Recorded data:
= = = =
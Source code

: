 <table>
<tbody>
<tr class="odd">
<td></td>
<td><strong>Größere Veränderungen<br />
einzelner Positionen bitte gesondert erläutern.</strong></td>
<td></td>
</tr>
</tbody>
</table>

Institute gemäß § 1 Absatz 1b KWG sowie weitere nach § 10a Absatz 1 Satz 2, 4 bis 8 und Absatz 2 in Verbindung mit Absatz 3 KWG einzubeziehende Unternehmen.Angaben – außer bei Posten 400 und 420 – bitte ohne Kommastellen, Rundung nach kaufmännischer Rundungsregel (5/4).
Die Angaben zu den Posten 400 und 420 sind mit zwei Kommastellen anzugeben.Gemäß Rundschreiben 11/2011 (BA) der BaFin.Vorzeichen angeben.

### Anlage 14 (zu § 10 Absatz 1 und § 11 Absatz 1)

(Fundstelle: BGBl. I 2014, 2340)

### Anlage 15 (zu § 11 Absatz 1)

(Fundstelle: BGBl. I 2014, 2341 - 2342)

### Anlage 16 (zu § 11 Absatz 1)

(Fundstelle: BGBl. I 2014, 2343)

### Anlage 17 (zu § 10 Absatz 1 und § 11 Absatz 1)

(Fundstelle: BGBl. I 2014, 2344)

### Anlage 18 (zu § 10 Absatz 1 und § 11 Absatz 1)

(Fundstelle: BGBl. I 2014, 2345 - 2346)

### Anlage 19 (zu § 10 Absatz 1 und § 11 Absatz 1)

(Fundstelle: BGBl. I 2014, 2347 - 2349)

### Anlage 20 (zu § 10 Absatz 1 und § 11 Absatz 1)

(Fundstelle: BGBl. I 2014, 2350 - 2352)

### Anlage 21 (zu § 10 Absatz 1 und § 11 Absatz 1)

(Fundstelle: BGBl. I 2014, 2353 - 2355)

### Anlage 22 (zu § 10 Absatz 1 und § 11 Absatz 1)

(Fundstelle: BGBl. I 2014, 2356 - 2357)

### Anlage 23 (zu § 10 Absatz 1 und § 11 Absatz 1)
= = = =
Assigned task:
Keeping every line exactly as it is, retype the entries shown above.

Task output:
Source code

: <table>
<tbody>
<tr class="odd">
<td></td>
<td><strong>Größere Veränderungen<br />
einzelner Positionen bitte gesondert erläutern.</strong></td>
<td></td>
</tr>
</tbody>
</table>

Institute gemäß § 1 Absatz 1b KWG sowie weitere nach § 10a Absatz 1 Satz 2, 4 bis 8 und Absatz 2 in Verbindung mit Absatz 3 KWG einzubeziehende Unternehmen.Angaben – außer bei Posten 400 und 420 – bitte ohne Kommastellen, Rundung nach kaufmännischer Rundungsregel (5/4).
Die Angaben zu den Posten 400 und 420 sind mit zwei Kommastellen anzugeben.Gemäß Rundschreiben 11/2011 (BA) der BaFin.Vorzeichen angeben.

### Anlage 14 (zu § 10 Absatz 1 und § 11 Absatz 1)

(Fundstelle: BGBl. I 2014, 2340)

### Anlage 15 (zu § 11 Absatz 1)

(Fundstelle: BGBl. I 2014, 2341 - 2342)

### Anlage 16 (zu § 11 Absatz 1)

(Fundstelle: BGBl. I 2014, 2343)

### Anlage 17 (zu § 10 Absatz 1 und § 11 Absatz 1)

(Fundstelle: BGBl. I 2014, 2344)

### Anlage 18 (zu § 10 Absatz 1 und § 11 Absatz 1)

(Fundstelle: BGBl. I 2014, 2345 - 2346)

### Anlage 19 (zu § 10 Absatz 1 und § 11 Absatz 1)

(Fundstelle: BGBl. I 2014, 2347 - 2349)

### Anlage 20 (zu § 10 Absatz 1 und § 11 Absatz 1)

(Fundstelle: BGBl. I 2014, 2350 - 2352)

### Anlage 21 (zu § 10 Absatz 1 und § 11 Absatz 1)

(Fundstelle: BGBl. I 2014, 2353 - 2355)

### Anlage 22 (zu § 10 Absatz 1 und § 11 Absatz 1)

(Fundstelle: BGBl. I 2014, 2356 - 2357)

### Anlage 23 (zu § 10 Absatz 1 und § 11 Absatz 1)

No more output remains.